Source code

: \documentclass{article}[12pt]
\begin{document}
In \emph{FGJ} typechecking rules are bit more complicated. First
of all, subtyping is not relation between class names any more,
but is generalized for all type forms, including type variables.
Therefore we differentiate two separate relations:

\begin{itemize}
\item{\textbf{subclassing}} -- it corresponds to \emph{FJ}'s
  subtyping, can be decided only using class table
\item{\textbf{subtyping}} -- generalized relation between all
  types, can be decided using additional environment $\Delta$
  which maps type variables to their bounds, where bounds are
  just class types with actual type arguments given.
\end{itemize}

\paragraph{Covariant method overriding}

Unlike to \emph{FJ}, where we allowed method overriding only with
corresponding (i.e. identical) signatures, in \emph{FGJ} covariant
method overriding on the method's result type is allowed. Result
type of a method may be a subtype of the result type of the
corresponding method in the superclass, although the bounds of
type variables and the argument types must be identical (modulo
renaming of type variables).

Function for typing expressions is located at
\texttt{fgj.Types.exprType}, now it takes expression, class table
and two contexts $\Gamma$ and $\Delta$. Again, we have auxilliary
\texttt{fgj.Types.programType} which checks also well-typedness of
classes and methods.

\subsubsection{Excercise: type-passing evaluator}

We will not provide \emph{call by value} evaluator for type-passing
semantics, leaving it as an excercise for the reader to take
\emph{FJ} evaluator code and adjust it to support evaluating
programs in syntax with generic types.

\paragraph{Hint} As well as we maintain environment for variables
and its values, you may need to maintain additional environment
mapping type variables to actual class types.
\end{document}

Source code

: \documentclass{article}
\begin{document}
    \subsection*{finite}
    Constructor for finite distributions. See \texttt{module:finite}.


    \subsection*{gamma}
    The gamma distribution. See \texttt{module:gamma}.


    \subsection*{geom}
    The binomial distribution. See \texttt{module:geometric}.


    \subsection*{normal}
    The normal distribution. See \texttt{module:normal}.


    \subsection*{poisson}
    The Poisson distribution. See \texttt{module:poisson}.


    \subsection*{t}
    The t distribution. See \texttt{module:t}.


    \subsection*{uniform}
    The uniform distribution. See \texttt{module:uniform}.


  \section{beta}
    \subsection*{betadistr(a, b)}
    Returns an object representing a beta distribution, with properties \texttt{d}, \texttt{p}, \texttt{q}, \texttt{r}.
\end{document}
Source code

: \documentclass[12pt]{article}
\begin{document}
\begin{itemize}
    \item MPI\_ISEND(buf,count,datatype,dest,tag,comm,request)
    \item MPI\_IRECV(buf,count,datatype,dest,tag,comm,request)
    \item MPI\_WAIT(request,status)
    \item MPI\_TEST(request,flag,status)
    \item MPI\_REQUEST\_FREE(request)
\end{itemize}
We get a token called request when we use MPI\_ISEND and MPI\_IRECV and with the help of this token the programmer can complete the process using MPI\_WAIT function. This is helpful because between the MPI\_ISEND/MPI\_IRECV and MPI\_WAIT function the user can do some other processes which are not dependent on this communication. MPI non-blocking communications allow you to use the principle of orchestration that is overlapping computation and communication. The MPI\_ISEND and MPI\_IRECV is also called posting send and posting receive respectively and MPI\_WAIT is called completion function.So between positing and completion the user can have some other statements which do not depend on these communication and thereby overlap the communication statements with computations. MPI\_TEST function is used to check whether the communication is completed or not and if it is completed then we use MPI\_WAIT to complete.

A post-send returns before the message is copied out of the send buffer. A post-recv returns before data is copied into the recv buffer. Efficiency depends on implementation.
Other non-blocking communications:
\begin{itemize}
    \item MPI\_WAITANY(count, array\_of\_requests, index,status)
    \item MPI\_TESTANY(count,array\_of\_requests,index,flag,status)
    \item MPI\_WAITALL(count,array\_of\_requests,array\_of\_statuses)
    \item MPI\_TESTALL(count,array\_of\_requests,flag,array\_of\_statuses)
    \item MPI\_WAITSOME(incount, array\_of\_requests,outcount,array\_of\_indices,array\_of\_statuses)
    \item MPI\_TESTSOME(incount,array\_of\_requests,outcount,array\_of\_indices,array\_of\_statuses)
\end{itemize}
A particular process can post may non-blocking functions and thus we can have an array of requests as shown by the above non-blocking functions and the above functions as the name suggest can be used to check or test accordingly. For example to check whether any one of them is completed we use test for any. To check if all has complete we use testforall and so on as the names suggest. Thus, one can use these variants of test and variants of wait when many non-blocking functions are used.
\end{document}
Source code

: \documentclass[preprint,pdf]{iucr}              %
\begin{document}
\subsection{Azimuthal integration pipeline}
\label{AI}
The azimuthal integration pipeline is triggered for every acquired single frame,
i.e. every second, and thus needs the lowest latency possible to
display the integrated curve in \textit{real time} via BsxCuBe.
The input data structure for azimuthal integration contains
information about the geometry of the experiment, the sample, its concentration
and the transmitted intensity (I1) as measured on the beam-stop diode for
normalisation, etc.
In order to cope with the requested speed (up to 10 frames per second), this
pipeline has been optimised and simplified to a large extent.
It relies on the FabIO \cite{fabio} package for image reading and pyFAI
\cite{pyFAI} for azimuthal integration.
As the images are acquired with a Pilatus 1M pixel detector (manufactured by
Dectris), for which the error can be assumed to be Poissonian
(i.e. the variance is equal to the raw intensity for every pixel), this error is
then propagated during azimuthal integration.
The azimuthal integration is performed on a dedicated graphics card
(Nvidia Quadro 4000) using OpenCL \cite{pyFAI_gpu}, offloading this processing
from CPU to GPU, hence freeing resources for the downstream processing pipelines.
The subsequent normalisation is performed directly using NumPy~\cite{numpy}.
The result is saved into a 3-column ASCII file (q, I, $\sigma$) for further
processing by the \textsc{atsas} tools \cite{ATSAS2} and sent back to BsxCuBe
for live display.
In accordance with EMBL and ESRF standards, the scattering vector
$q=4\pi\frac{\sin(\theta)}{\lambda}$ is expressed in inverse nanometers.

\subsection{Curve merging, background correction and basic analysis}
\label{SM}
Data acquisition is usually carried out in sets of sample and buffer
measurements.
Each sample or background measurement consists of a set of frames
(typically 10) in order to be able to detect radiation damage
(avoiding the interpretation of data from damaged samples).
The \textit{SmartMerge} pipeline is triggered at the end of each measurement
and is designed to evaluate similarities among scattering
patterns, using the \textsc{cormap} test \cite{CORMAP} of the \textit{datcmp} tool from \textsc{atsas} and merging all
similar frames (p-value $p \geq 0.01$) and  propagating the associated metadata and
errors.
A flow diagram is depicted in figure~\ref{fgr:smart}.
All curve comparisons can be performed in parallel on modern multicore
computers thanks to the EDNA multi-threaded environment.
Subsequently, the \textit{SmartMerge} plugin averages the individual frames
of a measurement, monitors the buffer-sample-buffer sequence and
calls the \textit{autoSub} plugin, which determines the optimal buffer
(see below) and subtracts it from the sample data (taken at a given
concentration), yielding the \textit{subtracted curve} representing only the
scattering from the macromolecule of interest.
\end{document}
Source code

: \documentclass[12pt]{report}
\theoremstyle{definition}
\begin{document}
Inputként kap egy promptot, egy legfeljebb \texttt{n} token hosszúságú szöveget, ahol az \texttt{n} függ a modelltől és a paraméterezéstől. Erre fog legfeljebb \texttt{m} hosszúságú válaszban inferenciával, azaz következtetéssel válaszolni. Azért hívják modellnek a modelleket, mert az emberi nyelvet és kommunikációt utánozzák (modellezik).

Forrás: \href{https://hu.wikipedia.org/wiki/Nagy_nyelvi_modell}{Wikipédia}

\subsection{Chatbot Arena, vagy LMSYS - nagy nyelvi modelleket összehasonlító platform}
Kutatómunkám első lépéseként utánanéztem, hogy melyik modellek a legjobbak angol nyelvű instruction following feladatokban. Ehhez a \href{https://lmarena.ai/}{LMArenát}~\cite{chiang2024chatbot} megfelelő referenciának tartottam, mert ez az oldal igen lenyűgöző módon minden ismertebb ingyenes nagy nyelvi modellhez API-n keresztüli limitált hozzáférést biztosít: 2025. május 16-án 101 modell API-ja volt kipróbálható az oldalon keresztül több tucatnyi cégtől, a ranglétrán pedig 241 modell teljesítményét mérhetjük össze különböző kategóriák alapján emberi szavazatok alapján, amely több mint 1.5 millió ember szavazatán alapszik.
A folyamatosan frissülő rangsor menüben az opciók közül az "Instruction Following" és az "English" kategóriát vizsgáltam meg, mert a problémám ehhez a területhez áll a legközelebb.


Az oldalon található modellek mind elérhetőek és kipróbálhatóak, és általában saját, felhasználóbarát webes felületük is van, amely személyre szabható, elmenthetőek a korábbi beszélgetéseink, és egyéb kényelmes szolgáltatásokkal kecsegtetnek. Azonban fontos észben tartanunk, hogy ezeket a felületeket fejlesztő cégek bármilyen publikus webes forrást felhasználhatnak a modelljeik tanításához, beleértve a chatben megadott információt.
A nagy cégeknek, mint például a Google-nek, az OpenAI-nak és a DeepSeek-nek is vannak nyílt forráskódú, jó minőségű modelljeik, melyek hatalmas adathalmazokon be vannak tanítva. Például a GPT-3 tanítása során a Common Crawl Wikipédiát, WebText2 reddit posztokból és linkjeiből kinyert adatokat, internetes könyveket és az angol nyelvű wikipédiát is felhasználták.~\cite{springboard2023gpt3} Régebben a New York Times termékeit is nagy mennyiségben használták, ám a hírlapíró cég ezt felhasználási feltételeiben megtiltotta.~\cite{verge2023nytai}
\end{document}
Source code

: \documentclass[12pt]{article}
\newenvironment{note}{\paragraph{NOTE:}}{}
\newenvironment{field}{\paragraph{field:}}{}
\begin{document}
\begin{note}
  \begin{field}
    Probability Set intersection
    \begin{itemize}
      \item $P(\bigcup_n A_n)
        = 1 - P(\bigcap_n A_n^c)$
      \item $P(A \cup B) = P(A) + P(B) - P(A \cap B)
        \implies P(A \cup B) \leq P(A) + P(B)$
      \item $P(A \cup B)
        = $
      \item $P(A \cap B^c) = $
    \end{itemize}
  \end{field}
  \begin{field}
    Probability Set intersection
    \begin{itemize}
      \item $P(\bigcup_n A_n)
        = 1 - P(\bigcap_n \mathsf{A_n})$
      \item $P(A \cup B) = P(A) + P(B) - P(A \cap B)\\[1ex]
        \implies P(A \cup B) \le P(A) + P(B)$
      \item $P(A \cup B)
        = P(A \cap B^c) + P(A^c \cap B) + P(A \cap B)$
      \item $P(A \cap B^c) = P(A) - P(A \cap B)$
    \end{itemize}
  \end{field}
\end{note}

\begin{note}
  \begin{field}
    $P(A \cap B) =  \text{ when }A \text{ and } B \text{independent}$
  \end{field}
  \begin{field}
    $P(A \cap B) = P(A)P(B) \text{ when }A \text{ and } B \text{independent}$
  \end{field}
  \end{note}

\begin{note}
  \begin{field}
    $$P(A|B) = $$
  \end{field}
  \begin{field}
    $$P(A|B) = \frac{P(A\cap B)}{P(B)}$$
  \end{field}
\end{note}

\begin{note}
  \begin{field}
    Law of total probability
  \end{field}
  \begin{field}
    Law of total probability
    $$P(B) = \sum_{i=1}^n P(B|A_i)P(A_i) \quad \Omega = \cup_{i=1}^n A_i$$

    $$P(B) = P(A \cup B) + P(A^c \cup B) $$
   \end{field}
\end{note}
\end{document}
┄┄┄┄┄┄
▶ [DESCRIPTION OF THE TASK] Reproduce exactly the entries above, limited to the lines from the one with "from CPU to" through the one with "Each sample or", both included.

▶ [SOLUTION TO THIS TASK]
from CPU to GPU, hence freeing resources for the downstream processing pipelines.
The subsequent normalisation is performed directly using NumPy~\cite{numpy}.
The result is saved into a 3-column ASCII file (q, I, $\sigma$) for further
processing by the \textsc{atsas} tools \cite{ATSAS2} and sent back to BsxCuBe
for live display.
In accordance with EMBL and ESRF standards, the scattering vector
$q=4\pi\frac{\sin(\theta)}{\lambda}$ is expressed in inverse nanometers.

\subsection{Curve merging, background correction and basic analysis}
\label{SM}
Data acquisition is usually carried out in sets of sample and buffer
measurements.
Each sample or background measurement consists of a set of frames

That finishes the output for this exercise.